Decision Trees Are Usually Better Than Logistic Regression
If you've studied a bit of statistics or machine learning, there is a good chance you have come across logistic regression (aka binary logit). It is the old-school standard approach to building a model where the goal is to predict an outcome with two categories (e.g., Buy vs Not Buy). If you are a good statistician with a lot of time on your hands it is a great technique. But for everybody else, it has been superseded by various machine learning techniques, with great names like random forest, gradient boosting, and deep learning, to name a few. In this post I focus on the simplest of the machine learning algorithms - decision trees - and explain why they are generally superior to logistic regression.
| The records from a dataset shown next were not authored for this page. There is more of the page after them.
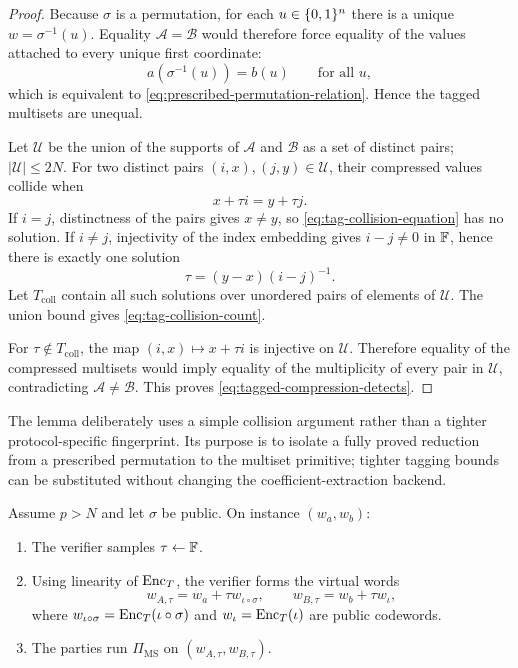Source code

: \begin{proof}
Because $\sigma$ is a permutation, for each $u\in\B^n$ there is a unique $w=\sigma^{-1}(u)$.  Equality $\mathcal A=\mathcal B$ would therefore force equality of the values attached to every unique first coordinate:
\[
  a(\sigma^{-1}(u))=b(u)
  \qquad\text{for all }u,
\]
which is equivalent to \eqref{eq:prescribed-permutation-relation}.  Hence the tagged multisets are unequal.

Let $\mathcal U$ be the union of the supports of $\mathcal A$ and $\mathcal B$ as a set of distinct pairs; $|\mathcal U|\le2N$.  For two distinct pairs $(i,x),(j,y)\in\mathcal U$, their compressed values collide when
\begin{equation}
  x+\tau i=y+\tau j.
  \label{eq:tag-collision-equation}
\end{equation}
If $i=j$, distinctness of the pairs gives $x\ne y$, so \eqref{eq:tag-collision-equation} has no solution.  If $i\ne j$, injectivity of the index embedding gives $i-j\ne0$ in $\F$, hence there is exactly one solution
\[
  \tau=(y-x)(i-j)^{-1}.
\]
Let $T_{\mathrm{coll}}$ contain all such solutions over unordered pairs of elements of $\mathcal U$.  The union bound gives \eqref{eq:tag-collision-count}.

For $\tau\notin T_{\mathrm{coll}}$, the map $(i,x)\mapsto x+\tau i$ is injective on $\mathcal U$.  Therefore equality of the compressed multisets would imply equality of the multiplicity of every pair in $\mathcal U$, contradicting $\mathcal A\ne\mathcal B$.  This proves \eqref{eq:tagged-compression-detects}.
\end{proof}

The lemma deliberately uses a simple collision argument rather than a tighter protocol-specific fingerprint.  Its purpose is to isolate a fully proved reduction from a prescribed permutation to the multiset primitive; tighter tagging bounds can be substituted without changing the coefficient-extraction backend.

\begin{definition}
\label{def:tagged-permutation-protocol}
Assume $p>N$ and let $\sigma$ be public.  On instance $(w_a,w_b)$:
\begin{enumerate}[label=\textnormal{\arabic*.},leftmargin=*]
  \item The verifier samples $\tau\leftarrow\F$.
  \item Using linearity of $\Enc_T$, the verifier forms the virtual words
  \begin{equation}
    w_{A,\tau}
    =w_a+\tau w_{\iota\circ\sigma},
    \qquad
    w_{B,\tau}
    =w_b+\tau w_{\iota},
    \label{eq:tagged-virtual-words}
  \end{equation}
  where $w_{\iota\circ\sigma}=\Enc_T(\iota\circ\sigma)$ and $w_{\iota}=\Enc_T(\iota)$ are public codewords.
  \item The parties run $\Pi_{\mathrm{MS}}$ on $(w_{A,\tau},w_{B,\tau})$.
\end{enumerate}
\end{definition}

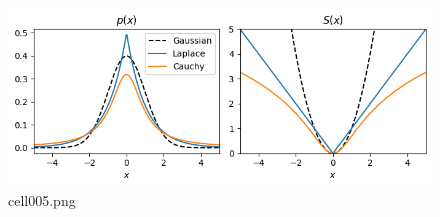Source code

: \begin{figure}[ht]
	\centering
	\includegraphics[scale=0.8, max width=\linewidth]{./fig/energy-based-model/sparse-coding/cell005.png}
	\caption{cell005.png}
	\label{cell005.png}
\end{figure}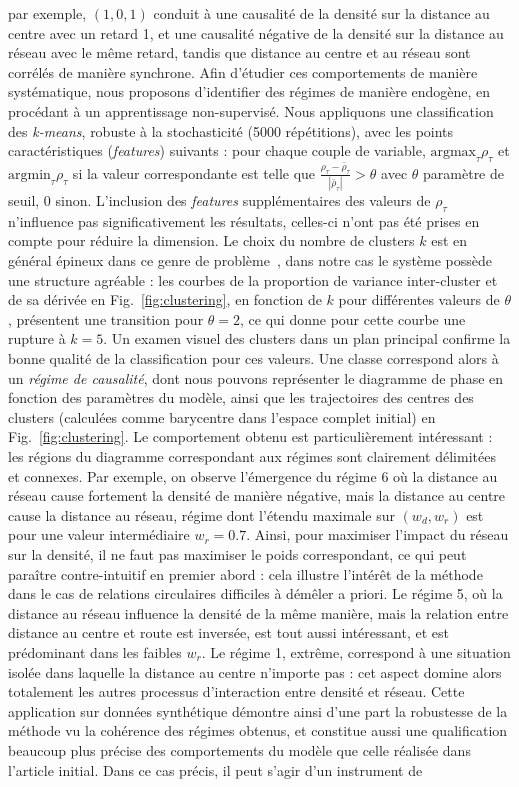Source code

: \documentclass[french]{./sageo}
\begin{document}
par exemple, $(1,0,1)$ conduit à une causalité de la densité sur la distance au centre avec un retard 1, et une causalité négative de la densité sur la distance au réseau avec le même retard, tandis que distance au centre et au réseau sont corrélés de manière synchrone. Afin d'étudier ces comportements de manière systématique, nous proposons d'identifier des régimes de manière endogène, en procédant à un apprentissage non-supervisé. Nous appliquons une classification des \emph{k-means}, robuste à la stochasticité (5000 répétitions), avec les points caractéristiques (\emph{features}) suivants : pour chaque couple de variable, $\textrm{argmax}_{\tau} \rho_{\tau}$ et $\textrm{argmin}_{\tau} \rho_{\tau}$ si la valeur correspondante est telle que $\frac{\rho_{\tau}-\bar{\rho}_{\tau}}{\left|\bar{\rho}_{\tau}\right|} > \theta$ avec $\theta$ paramètre de seuil, 0 sinon. L'inclusion des \emph{features} supplémentaires des valeurs de $\rho_{\tau}$ n'influence pas significativement les résultats, celles-ci n'ont pas été prises en compte pour réduire la dimension. Le choix du nombre de clusters $k$ est en général épineux dans ce genre de problème~\cite{hamerly2003learning}, dans notre cas le système possède une structure agréable : les courbes de la proportion de variance inter-cluster et de sa dérivée en Fig.~\ref{fig:clustering}, en fonction de $k$ pour différentes valeurs de $\theta$, présentent une transition pour $\theta = 2$, ce qui donne pour cette courbe une rupture à $k=5$. Un examen visuel des clusters dans un plan principal confirme la bonne qualité de la classification pour ces valeurs. Une classe correspond alors à un \emph{régime de causalité}, dont nous pouvons représenter le diagramme de phase en fonction des paramètres du modèle, ainsi que les trajectoires des centres des clusters (calculées comme barycentre dans l'espace complet initial) en Fig.~\ref{fig:clustering}. Le comportement obtenu est particulièrement intéressant : les régions du diagramme correspondant aux régimes sont clairement délimitées et connexes. Par exemple, on observe l'émergence du régime 6 où la distance au réseau cause fortement la densité de manière négative, mais la distance au centre cause la distance au réseau, régime dont l'étendu maximale sur $(w_d,w_r)$ est pour une valeur intermédiaire $w_r=0.7$. Ainsi, pour maximiser l'impact du réseau sur la densité, il ne faut pas maximiser le poids correspondant, ce qui peut paraître contre-intuitif en premier abord : cela illustre l'intérêt de la méthode dans le cas de relations circulaires difficiles à démêler a priori. Le régime 5, où la distance au réseau influence la densité de la même manière, mais la relation entre distance au centre et route est inversée, est tout aussi intéressant, et est prédominant dans les faibles $w_r$. Le régime 1, extrême, correspond à une situation isolée dans laquelle la distance au centre n'importe pas : cet aspect domine alors totalement les autres processus d'interaction entre densité et réseau. Cette application sur données synthétique démontre ainsi d'une part la robustesse de la méthode vu la cohérence des régimes obtenus, et constitue aussi une qualification beaucoup plus précise des comportements du modèle que celle réalisée dans l'article initial. Dans ce cas précis, il peut s'agir d'un instrument de 
\end{document}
I will illustrate using CART, the simplest of the decision trees, but the basic argument applies to all of the widely used decision tree algorithms.
Logistic regression's big problem: difficulty of interpretation
The main challenge of logistic regression is that it is difficult to correctly interpret the results. In this post I describe why decision trees are often superior to logistic regression, but I should stress that I am not saying they are necessarily statistically superior. All I am saying is that they are better because they are easier and safer to use. Even the most experienced statistician cannot look at the table of outputs shown below and quickly make precise predictions about what causes churn. By contrast, a decision tree is much easier to interpret.
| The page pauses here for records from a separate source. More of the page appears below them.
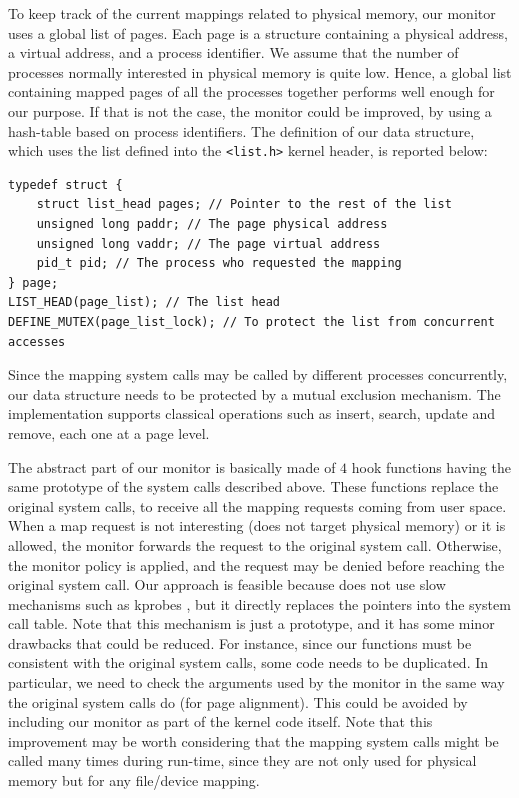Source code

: To keep track of the current mappings related to physical memory, our monitor uses a global list of pages. Each page is a structure containing a physical address,
a virtual address, and a process identifier. We assume that the number of processes normally interested in physical memory is quite low.
Hence, a global list containing mapped pages of all the processes together performs well enough for our purpose.
If that is not the case, the monitor could be improved, \eg by using a hash-table based on process identifiers.
The definition of our data structure, which uses the list defined into the \verb|<list.h>| kernel header, is reported below:
\begin{lstlisting}
typedef struct {
	struct list_head pages; // Pointer to the rest of the list
	unsigned long paddr; // The page physical address
	unsigned long vaddr; // The page virtual address
	pid_t pid; // The process who requested the mapping
} page;
LIST_HEAD(page_list); // The list head
DEFINE_MUTEX(page_list_lock); // To protect the list from concurrent accesses
\end{lstlisting}
Since the mapping system calls may be called by different processes concurrently, our data structure needs to be protected by a mutual exclusion mechanism.
The implementation supports classical operations such as insert, search, update and remove, each one at a page level.

The abstract part of our monitor is basically made of $4$ hook functions having the same prototype of the system calls described above.
These functions replace the original system calls, to receive all the mapping requests coming from user space.
When a map request is not interesting (\eg does not target physical memory) or it is allowed, the monitor forwards the request to the original system call.
Otherwise, the monitor policy is applied, and the request may be denied before reaching the original system call.
Our approach is feasible because does not use slow mechanisms such as kprobes \cite{kprobes}, but it directly replaces the pointers into the system call table.
Note that this mechanism is just a prototype, and it has some minor drawbacks that could be reduced. For instance, since our functions must be consistent
with the original system calls, some code needs to be duplicated. In particular, we need to check the arguments used by the monitor in the same way the original system calls do
(\eg for page alignment). This could be avoided by including our monitor as part of the kernel code itself. Note that this improvement may be worth considering that
the mapping system calls might be called many times during run-time, since they are not only used for physical memory but for any file/device mapping.

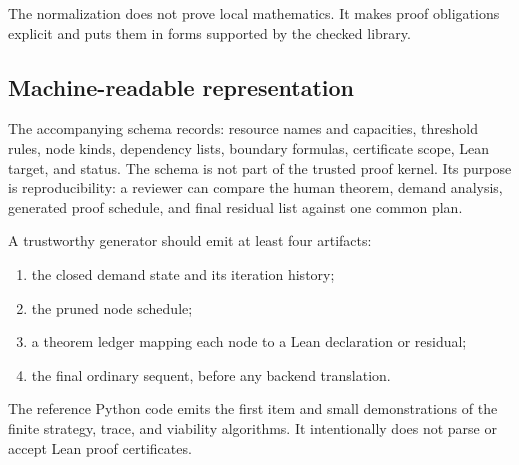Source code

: The normalization does not prove local mathematics.  It makes proof
obligations explicit and puts them in forms supported by the checked library.

\subsection{Machine-readable representation}

The accompanying schema  records:
resource names and capacities, threshold rules, node kinds, dependency lists,
boundary formulas, certificate scope, Lean target, and status.  The schema is
not part of the trusted proof kernel.  Its purpose is reproducibility: a
reviewer can compare the human theorem, demand analysis, generated proof
schedule, and final residual list against one common plan.

A trustworthy generator should emit at least four artifacts:
\begin{enumerate}
  \item the closed demand state and its iteration history;
  \item the pruned node schedule;
  \item a theorem ledger mapping each node to a Lean declaration or residual;
  \item the final ordinary sequent, before any backend translation.
\end{enumerate}
The reference Python code emits the first item and small demonstrations of the
finite strategy, trace, and viability algorithms.  It intentionally does not
parse or accept Lean proof certificates.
Decision trees: the easier-to-interpret alternative
The decision tree below is based on an IBM data set which contains data on whether or not telco customers churned (canceled their subscriptions), and a host of other data about those customers. The decision tree shows how the other data predicts whether or not customers churned. This is an interactive visualization that allows you to hover, zoom, and collapse things by clicking on them (best viewed on a desktop).
The way to read it is as follows:
- The single best predictor of churn is contract length. We know this because it appears on the far left.
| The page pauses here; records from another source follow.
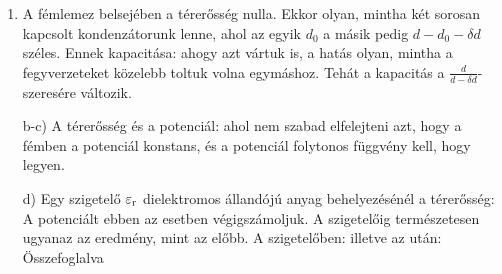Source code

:  \begin{enumerate}[label=\alph*),itemsep=0pt]
  \item 
   A fémlemez belsejében a térerősség nulla. Ekkor olyan, mintha két sorosan kapcsolt kondenzátorunk lenne, ahol az egyik $d_0$ a másik pedig $d-d_0-\delta d$ széles. Ennek kapacitása:
   ahogy azt vártuk is, a hatás olyan, mintha a fegyverzeteket közelebb toltuk volna egymáshoz. Tehát a kapacitás a $\frac{d}{d-\delta d}$-szeresére változik.
   
  \item[b-c)]
   A térerősség és a potenciál:
   ahol nem szabad elfelejteni azt, hogy a fémben a potenciál konstans, és a potenciál folytonos függvény kell, hogy legyen.
   
   \item[d)]
   Egy szigetelő $\varepsilon_\text{r}$ dielektromos állandójú anyag behelyezésénél a térerősség:
   A potenciált ebben az esetben végigszámoljuk. A szigetelőig természetesen ugyanaz az eredmény, mint az előbb. A szigetelőben:
   illetve az után:
   Összefoglalva
   

\end{enumerate}
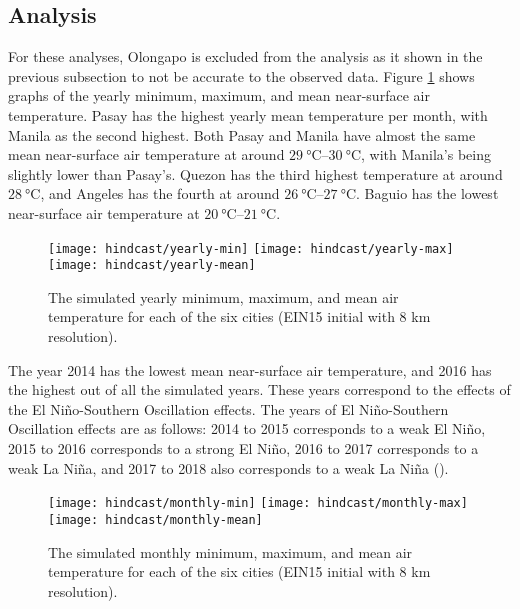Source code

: 	\subsection{Analysis}
		For these analyses, Olongapo is excluded from the analysis as it shown in the previous subsection to not be accurate to the observed data.
		Figure \ref{fig:hindcast-yearly-stats} shows graphs of the yearly minimum, maximum, and mean near-surface air temperature.		
		Pasay has the highest yearly mean temperature per month, with Manila as the second highest.
		Both Pasay and Manila have almost the same mean near-surface air temperature at around $\qtyrange{29}{30}{\degreeCelsius}$, with Manila's being slightly lower than Pasay's.
		Quezon has the third highest temperature at around $\qty{28}{\degreeCelsius}$, 
			and Angeles has the fourth at around $\qtyrange{26}{27}{\degreeCelsius}$.
		Baguio has the lowest near-surface air temperature at $\qtyrange{20}{21}{\degreeCelsius}$.
		
		\begin{figure}	
			\centering
			\texttt{[image: hindcast/yearly-min]}
			\texttt{[image: hindcast/yearly-max]}
			\texttt{[image: hindcast/yearly-mean]}
			\caption{
				The simulated yearly minimum, maximum, and mean air temperature for each of the six cities (EIN15 initial with 8 km resolution).
			}
			\label{fig:hindcast-yearly-stats}
		\end{figure}

		The year 2014 has the lowest mean near-surface air temperature, and 2016 has the highest out of all the simulated years.
		These years correspond to the effects of the El Niño-Southern Oscillation effects.
		The years of El Niño-Southern Oscillation effects are as follows:
			2014 to 2015 corresponds to a weak El Niño,
			2015 to 2016 corresponds to a strong El Niño,
			2016 to 2017 corresponds to a weak La Niña,
			and
			2017 to 2018 also corresponds to a weak La Niña
			(\cite{Null2025}).

		\begin{figure}	
			\centering
			\texttt{[image: hindcast/monthly-min]}
			\texttt{[image: hindcast/monthly-max]}
			\texttt{[image: hindcast/monthly-mean]}
			\caption{
				The simulated monthly minimum, maximum, and mean air temperature for each of the six cities (EIN15 initial with 8 km resolution).
			}
			\label{fig:hindcast-monthly-stats}
		\end{figure}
- People with a month-to-month contract are different from those with a one or two year contract. The type of decision tree I have used (CART) always splits into two categories. Because one and two years have been combined we know that the difference between these two groups is less than their difference to month-to-month. It does not necessarily mean that there is no difference between one and two year contract people in terms of their propensity to churn. The decision tree could, if the data warranted, split people further on in terms of one and two year contracts.
- People with a one or two year contract are less likely to churn than those with a month-to-month contract. We can see this by the color shading, where bluer means more likely to churn and redder means less likely to churn. If you hover your mouse over the nodes, which are the grey vertical rectangles, you can see the underlying data, as shown to the right, which tells us that people on a one or two year contract have only a 7% chance of churning.
- There are more people on a month-to-month contract than are on a one or two year contract. We know this because the corresponding "branch" of the tree is thicker. We can also see the number of people by hovering over the node.
- If we know somebody is on a one or two year contract, that is all we need to know. The predictions of the model do not require splitting this branch further.
- Among the people on a one month contract, the best predictor is their internet service, with people on a fiber optic service being much more likely to churn (again, we can see this both by the blueness of the branch, and if we hover over the node).
- Among people with a month-to-month contract who have a fiber optic connection, if their tenure is 15 months or less, they are likely to churn (69%), whereas those on the fiber optic plan with a longer tenure are less likely to churn.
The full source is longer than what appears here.